Biography
The act of painting is self-reflective in nature. Raised in Little Rock, Arkansas, my immediate environment was in a regular state of flux and entirely consumer-driven. Hastiness in project completion always compromising dependability, storefronts would open and were promptly replaced with new ones, cellular towers erected, and homes fabricated with the façade of stability employing the cheapest labor possible.
My position as an Admission Counselor for Cornish College of the Arts requires that I travel to various parts of Washington state. Recognizing that many of these pass-through towns shared a similar strip mall landscape to that of Little Rock, I often left with an overwhelming feeling of displacement and vulnerability. As a result, for the past three years my work has been devoted to a personal reflection of landscape through the use of mixed wet and dry media on paper.
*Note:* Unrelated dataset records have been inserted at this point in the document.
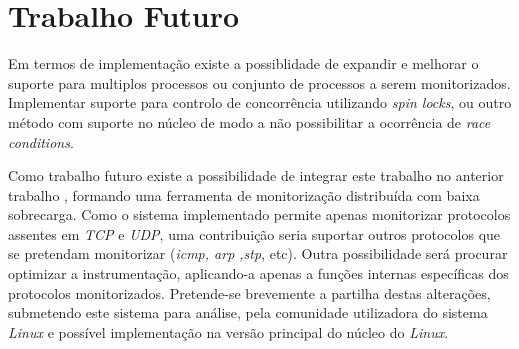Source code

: \section{Trabalho Futuro}

Em termos de implementação existe a possiblidade de expandir e melhorar o suporte para multiplos processos ou conjunto de processos a serem monitorizados.
Implementar suporte para controlo de concorrência utilizando \textit{spin locks}, ou outro método com suporte no núcleo de modo a não possibilitar a ocorrência de \textit{race conditions}.

Como trabalho futuro existe a possibilidade de integrar este trabalho no anterior trabalho \cite{duarte10,Farruca:2009}, formando uma ferramenta de monitorização distribuída com baixa sobrecarga.
 Como o sistema implementado permite apenas monitorizar protocolos assentes em \textit{TCP} e \textit{UDP}, uma contribuição seria suportar outros protocolos que se pretendam monitorizar (\textit{icmp, arp ,stp}, etc).
 Outra possibilidade será procurar optimizar a instrumentação, aplicando-a apenas a funções internas específicas dos protocolos monitorizados.
 Pretende-se brevemente a partilha destas alterações, submetendo este sistema para análise, pela comunidade utilizadora do sistema \textit{Linux} e possível implementação na versão principal do núcleo do \textit{Linux}.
Reliant on the cyclical nature of time, the landscape holds the promise of building and the compromise of erosion. Continually dotted by our patterns of impermanent, decorative structures, an affirmation of spectacle is renewed. As a painter I am particularly interested in the expansive qualities of these tropes.
Landscape interpretation, dependent on the gaze of the viewer, offers a substitution of authorship that I often attempt to address in the development of a piece. Scale, human presence, and the stir of unforeseen struggle are elements also regularly encountered in the development of these portraits.